“Many people nowadays live in a series of interiors…disconnected from each other. On foot everything stays connected, for while walking one occupies the spaces between those interiors in the same way one occupies those interiors. One lives in the whole world rather than in interiors built up against it.”
Rebecca Solnit, Wanderlust: A History of Walking
When I started Little Red Walking Hood, the whole impetus was that I get out of the car and onto my own two feet. Happily, this feat is much easier to accomplish now that we live in the city. Here there are so many shops, restaurants, and funky little hipster havens nearby that Damon and I have little choice but to set out most days at lunchtime on foot and see where we end up.

Today Damon and I set off to try the nearby Ridgeback Café.  We had been lightly bickering about what time to go, as I tend to like breakfast foods while he only wants lunch fare, so when Damon came downstairs and suggested we leave extra early I was shocked and pleased. Willy-nilly I wandered out of the house in socks and sandals, looking truly native. Yet it was the opposite kind of fashion that caught my eye. A smartly dressed couple walked past us, the woman dripping expensive jewelry even as she peered at us from around an enormous package of Charmin Sixteen Roll Extra Absorbent Double Ply toilet paper. The man, dressed dapperly in a suit, held foot-long french bread and a box of six wines. I  thought this a comical sight, especially sidling past me in my socks and sandals, but when walking a city on foot, you really must hone in on essentials. Superfluous is hard to carry.
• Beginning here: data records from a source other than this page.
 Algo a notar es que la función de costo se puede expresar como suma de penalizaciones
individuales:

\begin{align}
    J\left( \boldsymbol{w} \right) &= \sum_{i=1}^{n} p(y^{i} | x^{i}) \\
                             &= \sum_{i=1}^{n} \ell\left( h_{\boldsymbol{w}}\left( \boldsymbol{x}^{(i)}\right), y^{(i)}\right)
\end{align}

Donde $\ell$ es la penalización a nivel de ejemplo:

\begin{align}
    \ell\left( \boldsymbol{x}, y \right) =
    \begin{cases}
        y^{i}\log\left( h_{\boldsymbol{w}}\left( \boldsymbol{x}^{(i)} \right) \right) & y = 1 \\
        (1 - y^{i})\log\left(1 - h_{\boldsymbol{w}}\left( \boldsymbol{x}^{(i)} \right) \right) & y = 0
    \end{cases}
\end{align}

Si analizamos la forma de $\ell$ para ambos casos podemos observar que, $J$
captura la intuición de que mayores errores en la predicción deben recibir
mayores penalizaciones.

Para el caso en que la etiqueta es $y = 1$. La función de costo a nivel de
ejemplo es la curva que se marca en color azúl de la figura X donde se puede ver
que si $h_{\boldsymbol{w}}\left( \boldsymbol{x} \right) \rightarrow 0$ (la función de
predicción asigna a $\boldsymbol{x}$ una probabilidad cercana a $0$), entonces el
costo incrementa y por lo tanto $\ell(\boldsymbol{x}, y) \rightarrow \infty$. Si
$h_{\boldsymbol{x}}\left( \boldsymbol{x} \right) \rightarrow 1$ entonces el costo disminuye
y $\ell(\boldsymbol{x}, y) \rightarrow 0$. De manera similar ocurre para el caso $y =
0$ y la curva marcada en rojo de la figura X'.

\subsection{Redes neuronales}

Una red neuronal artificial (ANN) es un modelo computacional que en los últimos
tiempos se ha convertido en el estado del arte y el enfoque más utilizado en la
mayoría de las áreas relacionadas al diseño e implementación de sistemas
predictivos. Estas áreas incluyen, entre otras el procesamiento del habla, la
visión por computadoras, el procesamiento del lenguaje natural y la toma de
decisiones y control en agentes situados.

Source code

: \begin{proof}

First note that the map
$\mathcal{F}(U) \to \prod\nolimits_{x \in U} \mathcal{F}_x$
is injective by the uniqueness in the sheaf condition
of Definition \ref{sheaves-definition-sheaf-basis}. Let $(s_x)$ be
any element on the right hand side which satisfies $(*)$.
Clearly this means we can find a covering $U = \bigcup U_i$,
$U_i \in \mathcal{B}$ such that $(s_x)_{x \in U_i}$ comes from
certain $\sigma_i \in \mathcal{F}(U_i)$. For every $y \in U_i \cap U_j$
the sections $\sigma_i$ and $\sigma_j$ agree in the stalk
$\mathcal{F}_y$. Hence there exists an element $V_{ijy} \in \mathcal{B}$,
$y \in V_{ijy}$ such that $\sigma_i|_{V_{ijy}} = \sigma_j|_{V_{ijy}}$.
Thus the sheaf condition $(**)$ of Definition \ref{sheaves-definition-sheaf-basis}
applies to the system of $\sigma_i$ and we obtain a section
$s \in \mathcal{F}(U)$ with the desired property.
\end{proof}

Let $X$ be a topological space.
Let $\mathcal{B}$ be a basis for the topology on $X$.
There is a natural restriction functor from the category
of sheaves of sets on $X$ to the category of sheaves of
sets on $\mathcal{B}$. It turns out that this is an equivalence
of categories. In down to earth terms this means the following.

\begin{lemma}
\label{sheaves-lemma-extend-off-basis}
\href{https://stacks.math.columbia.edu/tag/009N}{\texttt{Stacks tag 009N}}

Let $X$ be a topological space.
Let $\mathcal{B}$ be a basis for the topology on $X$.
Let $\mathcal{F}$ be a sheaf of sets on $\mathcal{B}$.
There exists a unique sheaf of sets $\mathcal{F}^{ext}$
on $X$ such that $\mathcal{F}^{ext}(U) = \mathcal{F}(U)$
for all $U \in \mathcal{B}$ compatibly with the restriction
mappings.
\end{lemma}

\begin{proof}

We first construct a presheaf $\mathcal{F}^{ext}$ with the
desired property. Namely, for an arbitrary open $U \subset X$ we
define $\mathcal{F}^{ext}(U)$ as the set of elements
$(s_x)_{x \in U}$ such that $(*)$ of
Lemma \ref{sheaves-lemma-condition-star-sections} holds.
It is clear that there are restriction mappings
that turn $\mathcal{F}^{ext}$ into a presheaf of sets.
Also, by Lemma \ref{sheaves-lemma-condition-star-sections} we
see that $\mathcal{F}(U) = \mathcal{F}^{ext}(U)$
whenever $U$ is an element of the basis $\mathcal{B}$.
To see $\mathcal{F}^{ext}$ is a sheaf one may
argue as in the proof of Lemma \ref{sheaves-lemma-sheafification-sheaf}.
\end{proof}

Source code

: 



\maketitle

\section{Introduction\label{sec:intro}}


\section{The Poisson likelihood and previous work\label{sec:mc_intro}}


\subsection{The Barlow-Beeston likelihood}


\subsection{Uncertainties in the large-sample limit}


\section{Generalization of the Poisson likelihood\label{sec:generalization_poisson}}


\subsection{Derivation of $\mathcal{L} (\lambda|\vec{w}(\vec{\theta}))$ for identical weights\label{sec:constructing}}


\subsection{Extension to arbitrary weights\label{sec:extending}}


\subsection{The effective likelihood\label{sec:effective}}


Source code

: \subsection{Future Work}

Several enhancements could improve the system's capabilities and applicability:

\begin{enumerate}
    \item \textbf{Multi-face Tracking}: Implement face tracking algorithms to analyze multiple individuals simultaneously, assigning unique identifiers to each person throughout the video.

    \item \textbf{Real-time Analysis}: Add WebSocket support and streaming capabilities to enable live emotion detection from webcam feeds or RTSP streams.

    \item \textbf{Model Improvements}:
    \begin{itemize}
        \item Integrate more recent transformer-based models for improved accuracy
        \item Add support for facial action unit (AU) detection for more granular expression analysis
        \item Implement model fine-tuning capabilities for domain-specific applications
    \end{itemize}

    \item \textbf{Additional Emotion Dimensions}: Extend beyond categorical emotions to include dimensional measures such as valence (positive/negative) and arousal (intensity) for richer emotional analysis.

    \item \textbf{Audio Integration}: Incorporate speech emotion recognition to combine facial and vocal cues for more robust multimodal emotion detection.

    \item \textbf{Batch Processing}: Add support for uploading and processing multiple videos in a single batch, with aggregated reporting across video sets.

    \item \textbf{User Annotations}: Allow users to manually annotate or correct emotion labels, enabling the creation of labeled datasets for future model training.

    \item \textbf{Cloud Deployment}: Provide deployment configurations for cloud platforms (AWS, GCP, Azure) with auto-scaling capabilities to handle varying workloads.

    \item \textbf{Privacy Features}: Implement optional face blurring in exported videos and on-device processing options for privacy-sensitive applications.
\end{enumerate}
Once seated at the Ridgeback Cafe, Damon and I were surprised to discover their specialty is crepes, especially given the urban atmosphere. A bit timidly we ordered a sausage and spinach crepe to share (that is our one rule of eating lunch out – we split a single entrée and drink water so that the bill stays under $15.00). It was beyond delicious. “This place might just save our marriage!” Damon declared, swoony over our lunch-time luck. “This has just the right amount of breakfast for you, lunch for me. It’s the perfect compromise meal!”

Damon and the kids are experts at compromising with me now, because they know how I feel about relying on the car. They are resigned to walking most everywhere, which is why when I craved ‘grown-up’ food this past Saturday night, Damon agreed to walk to the store with me for two fresh lobsters. Even though the one store with a lobster tank was two miles away, we set out happily enough, gobbling blackberries along the route, and eventually we had two clawed crustaceans in our grubby paws, accompanying us back home.

As we walked up the hill past the zoo I thought how amusing it would be if our two lassoed lobsters clawed their way out of the grocery bag and dropped to the ground in some sort of daring escape plan. The folks zooming past us in cars would spy a middle-aged couple chasing fresh Maine lobsters past the Seattle Zoo and declare, “Hmm…curiouser and curiouser!”  But, alas, our lobsters seemed timid and unadventurous, and stayed meekly hidden inside their plastic holding cell all the way to the cooking pot.

As we carried those lobsters down the P-patch hill towards home I felt a bit like Alice in Wonderland. I was no longer just Little Red who’d lost her way in the forest, but Alice waking up in Wonderland. Everything was suddenly “curiouser and curiouser” and waiting to be explored.

“Will you walk a little faster?”
Said a whiting to a snail,
“There’s a porpoise close behind us,
Treading on my tail.”
See how eagerly the lobsters
And the turtles all advance!
They are waiting on the shingle –
Will you come and join the dance?
So, will you, won’t you, won’t you,
Will you, won’t you join the dance?
Will you, won’t you, will you,
Won’t you, won’t you join the dance?
Here in the city I feel there’s a purpose to my walking, too. It’s to join the dance, and walk into Wonderland.
(“Little Red Riding Hood” by John Everett Millais. “Lobster Quadrille” by Carolee Clark)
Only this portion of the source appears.